> **Exercise instructions**: Reproduce the lines below exactly. Begin with the first, end with the line containing "- Fixed astronaut animation", and leave out the pictures.

[Start of Attachment]

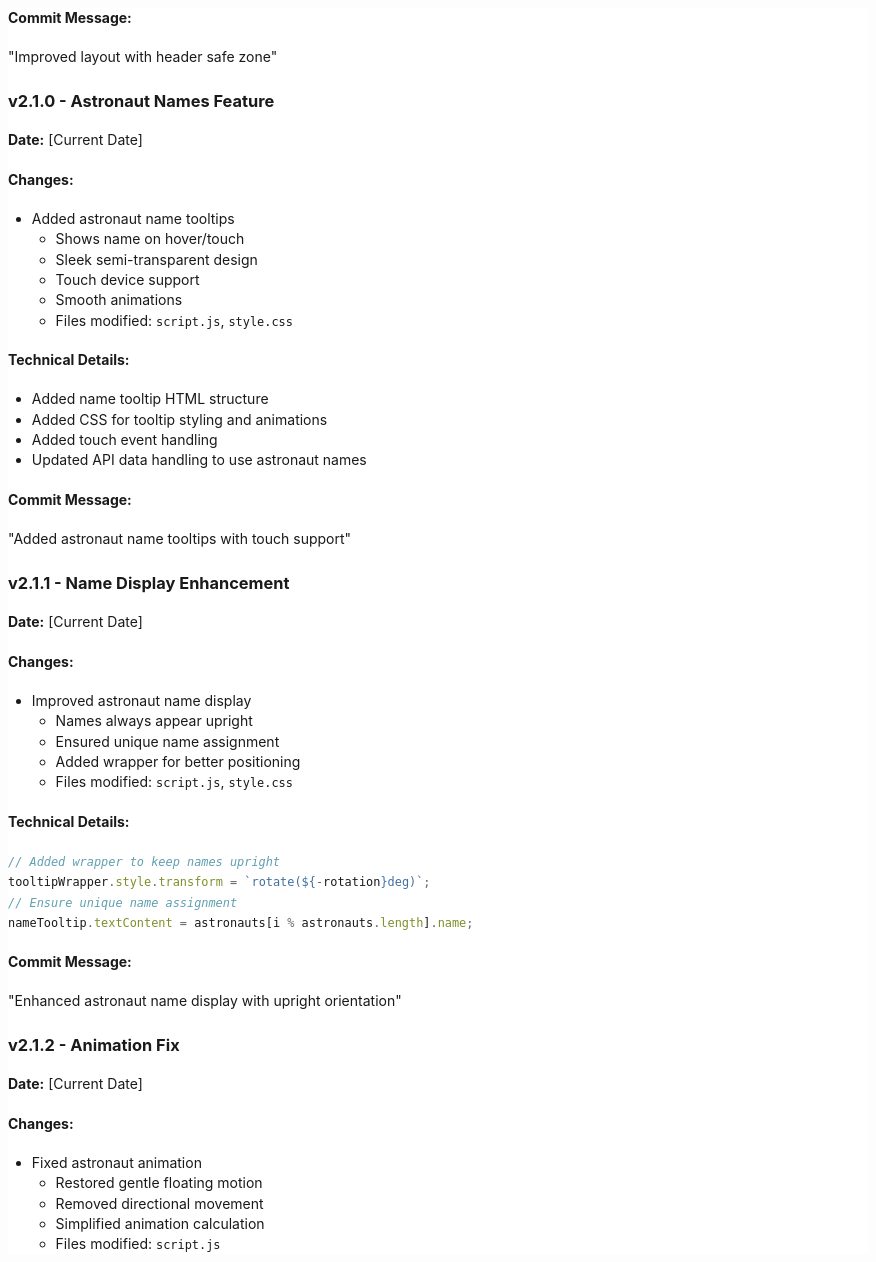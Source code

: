 #### Commit Message:
"Improved layout with header safe zone"

### v2.1.0 - Astronaut Names Feature
**Date:** [Current Date]

#### Changes:
- Added astronaut name tooltips
  - Shows name on hover/touch
  - Sleek semi-transparent design
  - Touch device support
  - Smooth animations
  - Files modified: `script.js`, `style.css`

#### Technical Details:
- Added name tooltip HTML structure
- Added CSS for tooltip styling and animations
- Added touch event handling
- Updated API data handling to use astronaut names

#### Commit Message:
"Added astronaut name tooltips with touch support"

### v2.1.1 - Name Display Enhancement
**Date:** [Current Date]

#### Changes:
- Improved astronaut name display
  - Names always appear upright
  - Ensured unique name assignment
  - Added wrapper for better positioning
  - Files modified: `script.js`, `style.css`

#### Technical Details:
```javascript
// Added wrapper to keep names upright
tooltipWrapper.style.transform = `rotate(${-rotation}deg)`;
// Ensure unique name assignment
nameTooltip.textContent = astronauts[i % astronauts.length].name;
```

#### Commit Message:
"Enhanced astronaut name display with upright orientation"

### v2.1.2 - Animation Fix
**Date:** [Current Date]

#### Changes:
- Fixed astronaut animation
  - Restored gentle floating motion
  - Removed directional movement
  - Simplified animation calculation
  - Files modified: `script.js`
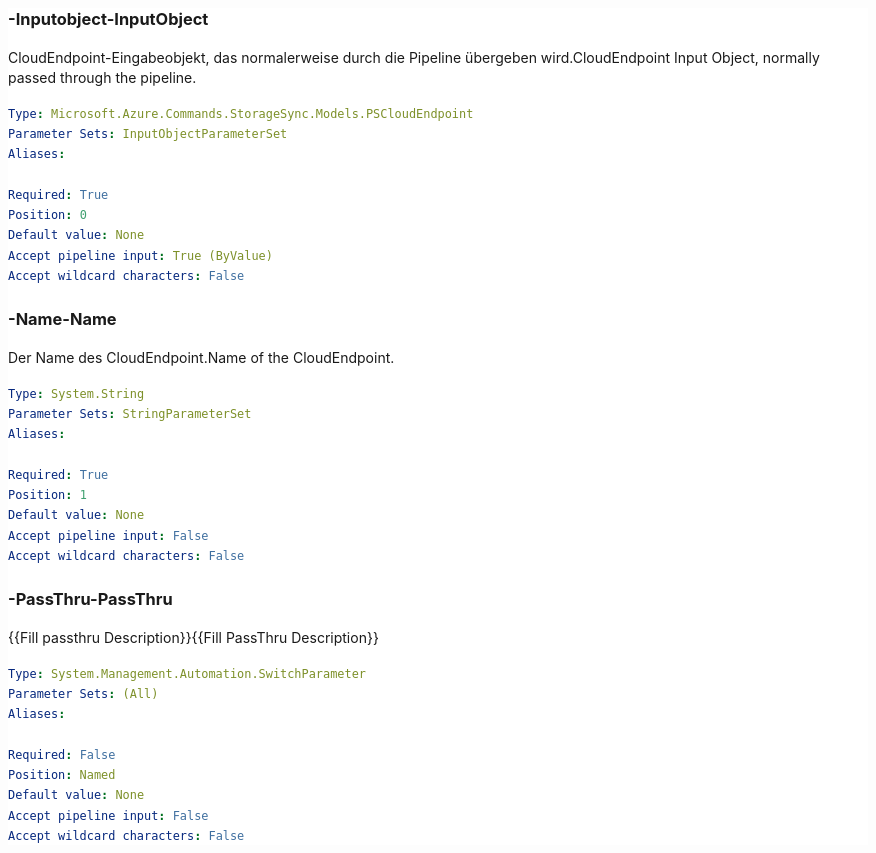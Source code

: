 ### <span data-ttu-id="a56a9-127">-Inputobject</span><span class="sxs-lookup"><span data-stu-id="a56a9-127">-InputObject</span></span>
<span data-ttu-id="a56a9-128">CloudEndpoint-Eingabeobjekt, das normalerweise durch die Pipeline übergeben wird.</span><span class="sxs-lookup"><span data-stu-id="a56a9-128">CloudEndpoint Input Object, normally passed through the pipeline.</span></span>

```yaml
Type: Microsoft.Azure.Commands.StorageSync.Models.PSCloudEndpoint
Parameter Sets: InputObjectParameterSet
Aliases:

Required: True
Position: 0
Default value: None
Accept pipeline input: True (ByValue)
Accept wildcard characters: False
```

### <span data-ttu-id="a56a9-129">-Name</span><span class="sxs-lookup"><span data-stu-id="a56a9-129">-Name</span></span>
<span data-ttu-id="a56a9-130">Der Name des CloudEndpoint.</span><span class="sxs-lookup"><span data-stu-id="a56a9-130">Name of the CloudEndpoint.</span></span>

```yaml
Type: System.String
Parameter Sets: StringParameterSet
Aliases:

Required: True
Position: 1
Default value: None
Accept pipeline input: False
Accept wildcard characters: False
```

### <span data-ttu-id="a56a9-131">-PassThru</span><span class="sxs-lookup"><span data-stu-id="a56a9-131">-PassThru</span></span>
<span data-ttu-id="a56a9-132">{{Fill passthru Description}}</span><span class="sxs-lookup"><span data-stu-id="a56a9-132">{{Fill PassThru Description}}</span></span>

```yaml
Type: System.Management.Automation.SwitchParameter
Parameter Sets: (All)
Aliases:

Required: False
Position: Named
Default value: None
Accept pipeline input: False
Accept wildcard characters: False
```
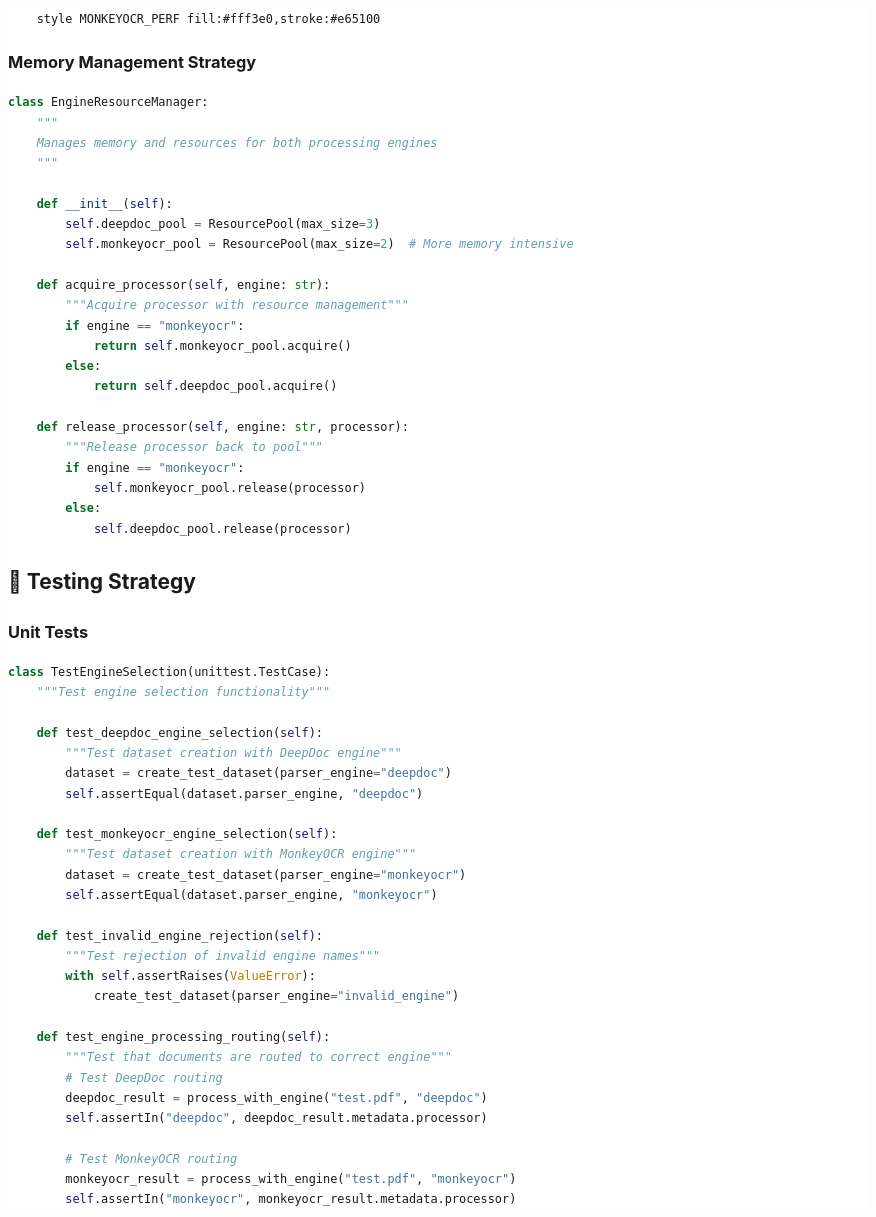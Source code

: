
 ```mermaid
    style MONKEYOCR_PERF fill:#fff3e0,stroke:#e65100
```

### **Memory Management Strategy**

```python
class EngineResourceManager:
    """
    Manages memory and resources for both processing engines
    """

    def __init__(self):
        self.deepdoc_pool = ResourcePool(max_size=3)
        self.monkeyocr_pool = ResourcePool(max_size=2)  # More memory intensive

    def acquire_processor(self, engine: str):
        """Acquire processor with resource management"""
        if engine == "monkeyocr":
            return self.monkeyocr_pool.acquire()
        else:
            return self.deepdoc_pool.acquire()

    def release_processor(self, engine: str, processor):
        """Release processor back to pool"""
        if engine == "monkeyocr":
            self.monkeyocr_pool.release(processor)
        else:
            self.deepdoc_pool.release(processor)
```

## 🧪 Testing Strategy

### **Unit Tests**

```python
class TestEngineSelection(unittest.TestCase):
    """Test engine selection functionality"""

    def test_deepdoc_engine_selection(self):
        """Test dataset creation with DeepDoc engine"""
        dataset = create_test_dataset(parser_engine="deepdoc")
        self.assertEqual(dataset.parser_engine, "deepdoc")

    def test_monkeyocr_engine_selection(self):
        """Test dataset creation with MonkeyOCR engine"""
        dataset = create_test_dataset(parser_engine="monkeyocr")
        self.assertEqual(dataset.parser_engine, "monkeyocr")

    def test_invalid_engine_rejection(self):
        """Test rejection of invalid engine names"""
        with self.assertRaises(ValueError):
            create_test_dataset(parser_engine="invalid_engine")

    def test_engine_processing_routing(self):
        """Test that documents are routed to correct engine"""
        # Test DeepDoc routing
        deepdoc_result = process_with_engine("test.pdf", "deepdoc")
        self.assertIn("deepdoc", deepdoc_result.metadata.processor)

        # Test MonkeyOCR routing
        monkeyocr_result = process_with_engine("test.pdf", "monkeyocr")
        self.assertIn("monkeyocr", monkeyocr_result.metadata.processor)
```
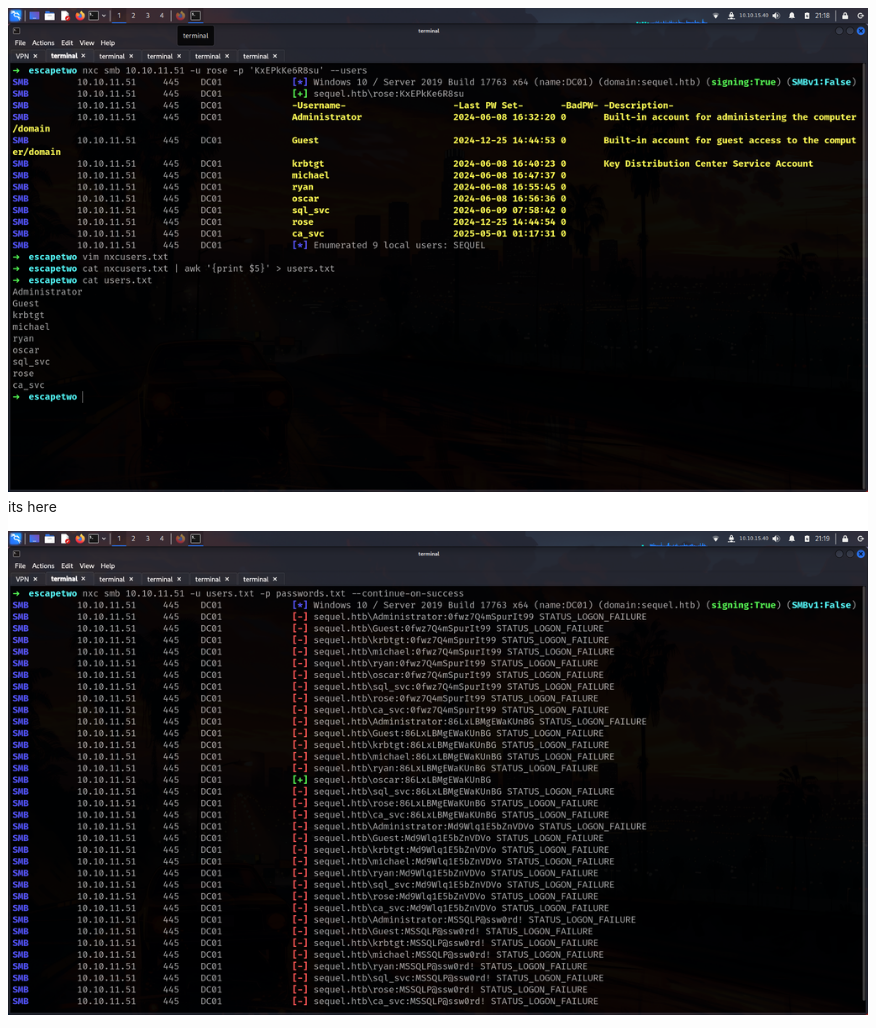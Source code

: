 ![alt text](../assets/images/escapetwo5.png)
its here

![alt text](../assets/images/escapetwo6.png)
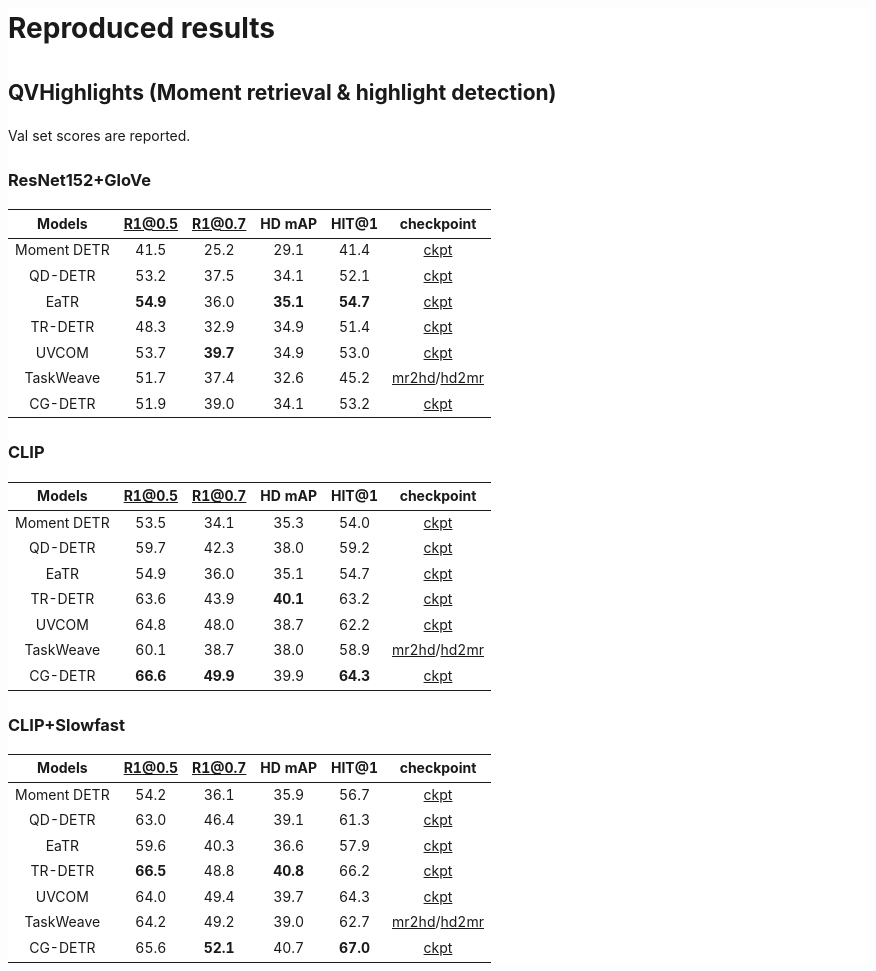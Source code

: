 # Reproduced results
## QVHighlights (Moment retrieval & highlight detection)
Val set scores are reported.

### ResNet152+GloVe
|    Models   |  R1@0.5  |  R1@0.7  |  HD mAP  |   HIT@1  | checkpoint |
|:-----------:|:--------:|:--------:|:--------:|:--------:|:----------:|
| Moment DETR |   41.5   |   25.2   |   29.1   |   41.4   |[ckpt](https://drive.google.com/file/d/1kadbbHie1dk2G6uts-daTnuu2guNIUCk/view?usp=sharing)|
|   QD-DETR   |   53.2   |   37.5   |   34.1   |   52.1   |[ckpt](https://drive.google.com/file/d/1aC3ghUQMLAyEi1fNrbMvO7osKd2_VShB/view?usp=sharing)|
|     EaTR    | **54.9** |   36.0   | **35.1** | **54.7** |[ckpt](https://drive.google.com/file/d/1_n22fn-sZy-YM5eAE0mJVbOrfS_FPwm0/view?usp=sharing)|
|   TR-DETR   |   48.3   |   32.9   |   34.9   |   51.4   |[ckpt](https://drive.google.com/file/d/1Z_NyefuQMmLzkTtVpSLwdkdsqTItdBOR/view?usp=sharing)|
|    UVCOM    |   53.7   | **39.7** |   34.9   |   53.0   |[ckpt](https://drive.google.com/file/d/1UY51b4TixPaJUHpr6UU7F1M-sS2l4aY_/view?usp=sharing)|
|  TaskWeave  |   51.7   |   37.4   |   32.6   |   45.2   |[mr2hd](https://drive.google.com/file/d/1iS5DOC07t0tt5PIegbfNukfs8_3_TI89/view?usp=sharing)/[hd2mr](https://drive.google.com/file/d/10GlTJhBE6onrw4C7koHiXMn4ylnn7pIS/view?usp=sharing)|
|   CG-DETR   |   51.9   |   39.0   |   34.1   |   53.2   |[ckpt](https://drive.google.com/file/d/1Mk3lZM7qkzcYCKQBVgwXv3B5Z5KHMtwV/view?usp=sharing)|

### CLIP
|    Models   |  R1@0.5  |  R1@0.7  |  HD mAP  |   HIT@1  | checkpoint |
|:-----------:|:--------:|:--------:|:--------:|:--------:|:----------:|
| Moment DETR |   53.5   |   34.1   |   35.3   |   54.0   |[ckpt](https://drive.google.com/file/d/1j4w0T_R34FP8u5jjaOFOxwCUYlxZgByZ/view?usp=sharing)|
|   QD-DETR   |   59.7   |   42.3   |   38.0   |   59.2   |[ckpt](https://drive.google.com/file/d/1nKZxLGmIckIcbElknbBseG0JWfwp8a4V/view?usp=sharing)|
|     EaTR    |   54.9   |   36.0   |   35.1   |   54.7   |[ckpt](https://drive.google.com/file/d/1fK6ZZXEaAAemJZP0J1BBqfOkgy1Y_XGs/view?usp=sharing)|
|   TR-DETR   |   63.6   |   43.9   | **40.1** |   63.2   |[ckpt](https://drive.google.com/file/d/1Z71dOFq9tFhuAQPOkTv4HK8FufUjZplJ/view?usp=sharing)|
|    UVCOM    |   64.8   |   48.0   |   38.7   |   62.2   |[ckpt](https://drive.google.com/file/d/1i8g5vakVkPO93oQBFIFP7GNi7Ru95MAn/view?usp=sharing)|
|  TaskWeave  |   60.1   |   38.7   |   38.0   |   58.9   |[mr2hd](https://drive.google.com/file/d/1RLI3A26HnRMePwzpZv4wCMMmOksUe59L/view?usp=sharing)/[hd2mr](https://drive.google.com/file/d/1lkACuOy_Xv1Eov4rLwMdtTIEOQ4Ni3Sy/view?usp=sharing)|
|   CG-DETR   | **66.6** | **49.9** |   39.9   | **64.3** |[ckpt](https://drive.google.com/file/d/1uzyba_mPPe73lnZ7w51IUIjL2Fglgg0a/view?usp=sharing)|

### CLIP+Slowfast
|    Models   |  R1@0.5  |  R1@0.7  |  HD mAP  |   HIT@1  | checkpoint |
|:-----------:|:--------:|:--------:|:--------:|:--------:|:----------:|
| Moment DETR |   54.2   |   36.1   |   35.9   |   56.7   |[ckpt](https://drive.google.com/file/d/1GXjhcJz_XvbsTOuWlJI8OcX_wRnd-QYk/view?usp=sharing)|
|   QD-DETR   |   63.0   |   46.4   |   39.1   |   61.3   |[ckpt](https://drive.google.com/file/d/1F2alwuiAtWyzbyPF25RnUZhaiTSmNJYJ/view?usp=sharing)|
|     EaTR    |   59.6   |   40.3   |   36.6   |   57.9   |[ckpt](https://drive.google.com/file/d/1h7JnU2CbB1el9kSdaZFSdgmTjGZOqClO/view?usp=sharing)|
|   TR-DETR   | **66.5** |   48.8   | **40.8** |   66.2   |[ckpt](https://drive.google.com/file/d/11vLZgEQUyAZ2DG9LGDKJ8jCXR9kUMJh9/view?usp=sharing)|
|    UVCOM    |   64.0   |   49.4   |   39.7   |   64.3   |[ckpt](https://drive.google.com/file/d/1dVuR6FMWcayrxZMfsBVBr-RxThF48_47/view?usp=sharing)|
|  TaskWeave  |   64.2   |   49.2   |   39.0   |   62.7   |[mr2hd](https://drive.google.com/file/d/1JT9k0k-YehMwc2IGU9TuP4DzH15GdVoz/view?usp=sharing)/[hd2mr](https://drive.google.com/file/d/1623wMIOo59UDAwNO2aZwSAlhPruoJQoW/view?usp=sharing)|
|   CG-DETR   |   65.6   | **52.1** |   40.7   | **67.0** |[ckpt](https://drive.google.com/file/d/1E0Jnf10dCUTV9jCth9YpfjwT4Bw_5w0i/view?usp=sharing)|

[End of Attachment]

> **Output below**:
Source code

: #### Commit Message:
"Improved layout with header safe zone"

### v2.1.0 - Astronaut Names Feature
**Date:** [Current Date]

#### Changes:
- Added astronaut name tooltips
  - Shows name on hover/touch
  - Sleek semi-transparent design
  - Touch device support
  - Smooth animations
  - Files modified: `script.js`, `style.css`

#### Technical Details:
- Added name tooltip HTML structure
- Added CSS for tooltip styling and animations
- Added touch event handling
- Updated API data handling to use astronaut names

#### Commit Message:
"Added astronaut name tooltips with touch support"

### v2.1.1 - Name Display Enhancement
**Date:** [Current Date]

#### Changes:
- Improved astronaut name display
  - Names always appear upright
  - Ensured unique name assignment
  - Added wrapper for better positioning
  - Files modified: `script.js`, `style.css`

#### Technical Details:
```javascript
// Added wrapper to keep names upright
tooltipWrapper.style.transform = `rotate(${-rotation}deg)`;
// Ensure unique name assignment
nameTooltip.textContent = astronauts[i % astronauts.length].name;
```

#### Commit Message:
"Enhanced astronaut name display with upright orientation"

### v2.1.2 - Animation Fix
**Date:** [Current Date]

#### Changes:
- Fixed astronaut animation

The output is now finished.